Concepedia

TLDR

Electrochemical CO₂ reduction can reduce greenhouse gases, provide energy storage, and produce chemical feedstocks, but a mechanistic understanding of the complex electrochemical interface is essential for efficient catalyst discovery. The study investigates the CO₂‑to‑CO electrocatalytic pathway on Ag(111) using DFT and an explicit electrochemical interface model. The authors employ DFT calculations and an explicit interface model to develop a microkinetic model that incorporates field effects and ab initio electrochemical barriers.
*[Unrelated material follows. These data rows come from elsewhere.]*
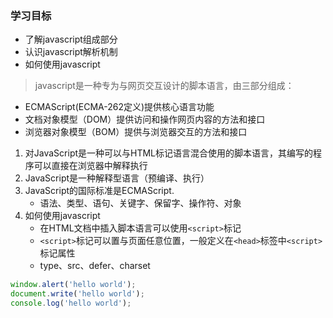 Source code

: ### 学习目标
- 了解javascript组成部分
- 认识javascript解析机制
- 如何使用javascript

> javascript是一种专为与网页交互设计的脚本语言，由三部分组成：
- ECMAScript(ECMA-262定义)提供核心语言功能
- 文档对象模型（DOM）提供访问和操作网页内容的方法和接口
- 浏览器对象模型（BOM）提供与浏览器交互的方法和接口


1. 对JavaScript是一种可以与HTML标记语言混合使用的脚本语言，其编写的程序可以直接在浏览器中解释执行
2. JavaScript是一种解释型语言（预编译、执行）
3. JavaScript的国际标准是ECMAScript.
    - 语法、类型、语句、关键字、保留字、操作符、对象
4. 如何使用javascript
    - 在HTML文档中插入脚本语言可以使用`<script>`标记
    - `<script>`标记可以置与页面任意位置，一般定义在`<head>`标签中`<script>`标记属性
    - type、src、defer、charset

```javascript
window.alert('hello world');
document.write('hello world');
console.log('hello world');
``` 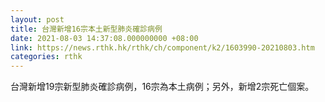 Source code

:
 ```yaml
---
layout: post
title: 台灣新增16宗本土新型肺炎確診病例
date: 2021-08-03 14:37:08.000000000 +08:00
link: https://news.rthk.hk/rthk/ch/component/k2/1603990-20210803.htm
categories: rthk
---
```


台灣新增19宗新型肺炎確診病例，16宗為本土病例；另外，新增2宗死亡個案。
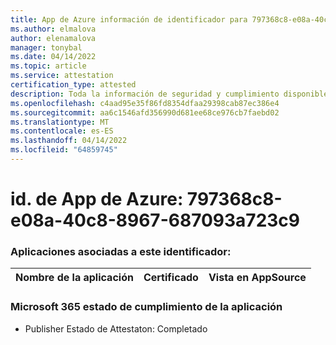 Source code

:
 ```yaml
---
title: App de Azure información de identificador para 797368c8-e08a-40c8-8967-687093a723c9
ms.author: elmalova
author: elenamalova
manager: tonybal
ms.date: 04/14/2022
ms.topic: article
ms.service: attestation
certification_type: attested
description: Toda la información de seguridad y cumplimiento disponible para 797368c8-e08a-40c8-8967-687093a723c9.
ms.openlocfilehash: c4aad95e35f86fd8354dfaa29398cab87ec386e4
ms.sourcegitcommit: aa6c1546afd356990d681ee68ce976cb7faebd02
ms.translationtype: MT
ms.contentlocale: es-ES
ms.lasthandoff: 04/14/2022
ms.locfileid: "64859745"
---
```

# <a name="azure-app-id-797368c8-e08a-40c8-8967-687093a723c9"></a>id. de App de Azure: 797368c8-e08a-40c8-8967-687093a723c9


### <a name="apps-associated-with-this-id"></a>Aplicaciones asociadas a este identificador:
| **Nombre de la aplicación** | **Certificado** | **Vista en AppSource** |
|--------------|---------------|-----------------------|

### <a name="microsoft-365-app-compliance-status"></a>Microsoft 365 estado de cumplimiento de la aplicación
- Publisher Estado de Attestaton: Completado
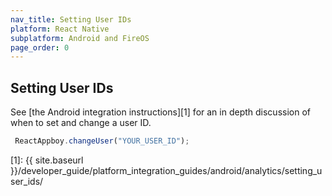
 ```yaml
---
nav_title: Setting User IDs
platform: React Native
subplatform: Android and FireOS
page_order: 0
---
```

## Setting User IDs

See [the Android integration instructions][1] for an in depth discussion of when to set and change a user ID.

```javascript
 ReactAppboy.changeUser("YOUR_USER_ID");
```

[1]: {{ site.baseurl }}/developer_guide/platform_integration_guides/android/analytics/setting_user_ids/
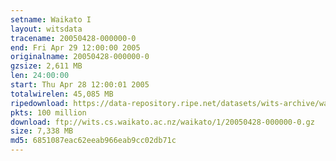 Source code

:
 ```yaml
---
setname: Waikato I
layout: witsdata
tracename: 20050428-000000-0
end: Fri Apr 29 12:00:00 2005
originalname: 20050428-000000-0
gzsize: 2,611 MB
len: 24:00:00
start: Thu Apr 28 12:00:01 2005
totalwirelen: 45,085 MB
ripedownload: https://data-repository.ripe.net/datasets/wits-archive/waikato/1/20050428-000000-0.gz
pkts: 100 million
download: ftp://wits.cs.waikato.ac.nz/waikato/1/20050428-000000-0.gz
size: 7,338 MB
md5: 6851087eac62eeab966eab9cc02db71c
---
```

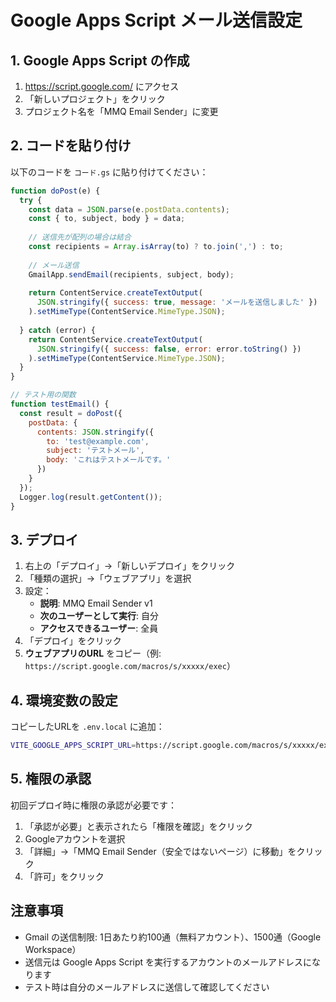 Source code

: # Google Apps Script メール送信設定

## 1. Google Apps Script の作成

1. https://script.google.com/ にアクセス
2. 「新しいプロジェクト」をクリック
3. プロジェクト名を「MMQ Email Sender」に変更

## 2. コードを貼り付け

以下のコードを `コード.gs` に貼り付けてください：

```javascript
function doPost(e) {
  try {
    const data = JSON.parse(e.postData.contents);
    const { to, subject, body } = data;
    
    // 送信先が配列の場合は結合
    const recipients = Array.isArray(to) ? to.join(',') : to;
    
    // メール送信
    GmailApp.sendEmail(recipients, subject, body);
    
    return ContentService.createTextOutput(
      JSON.stringify({ success: true, message: 'メールを送信しました' })
    ).setMimeType(ContentService.MimeType.JSON);
    
  } catch (error) {
    return ContentService.createTextOutput(
      JSON.stringify({ success: false, error: error.toString() })
    ).setMimeType(ContentService.MimeType.JSON);
  }
}

// テスト用の関数
function testEmail() {
  const result = doPost({
    postData: {
      contents: JSON.stringify({
        to: 'test@example.com',
        subject: 'テストメール',
        body: 'これはテストメールです。'
      })
    }
  });
  Logger.log(result.getContent());
}
```

## 3. デプロイ

1. 右上の「デプロイ」→「新しいデプロイ」をクリック
2. 「種類の選択」→「ウェブアプリ」を選択
3. 設定：
   - **説明**: MMQ Email Sender v1
   - **次のユーザーとして実行**: 自分
   - **アクセスできるユーザー**: 全員
4. 「デプロイ」をクリック
5. **ウェブアプリのURL** をコピー（例: `https://script.google.com/macros/s/xxxxx/exec`）

## 4. 環境変数の設定

コピーしたURLを `.env.local` に追加：

```bash
VITE_GOOGLE_APPS_SCRIPT_URL=https://script.google.com/macros/s/xxxxx/exec
```

## 5. 権限の承認

初回デプロイ時に権限の承認が必要です：

1. 「承認が必要」と表示されたら「権限を確認」をクリック
2. Googleアカウントを選択
3. 「詳細」→「MMQ Email Sender（安全ではないページ）に移動」をクリック
4. 「許可」をクリック

## 注意事項

- Gmail の送信制限: 1日あたり約100通（無料アカウント）、1500通（Google Workspace）
- 送信元は Google Apps Script を実行するアカウントのメールアドレスになります
- テスト時は自分のメールアドレスに送信して確認してください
The electric field from solvated cations and image charges stabilizes key intermediates (*CO₂ and *COOH), making *CO formation rate‑determining, and the resulting model predicts polarization curves that agree with experiment without fitting parameters.

Abstract

Electrochemical reduction of CO2 has the potential to reduce greenhouse gas emissions while providing energy storage and producing chemical feedstocks. A mechanistic understanding of the process is crucial to the discovery of efficient catalysts, and an atomistic description of the electrochemical interface is a major challenge due to its complexity. Here, we examine the CO2 → CO electrocatalytic pathway on Ag(111) using density functional theory (DFT) calculations and an explicit model of the electrochemical interface. We show that the electric field from solvated cations in the double layer and their corresponding image charges on the metal surface significantly stabilizes key intermediates—*CO2 and *COOH. At the field-stabilized sites, the formation of *CO is rate-determining. We present a microkinetic model that incorporates field effects and electrochemical barriers from ab initio calculations. The computed polarization curves show reasonable agreement with experiment without fitting any parameters.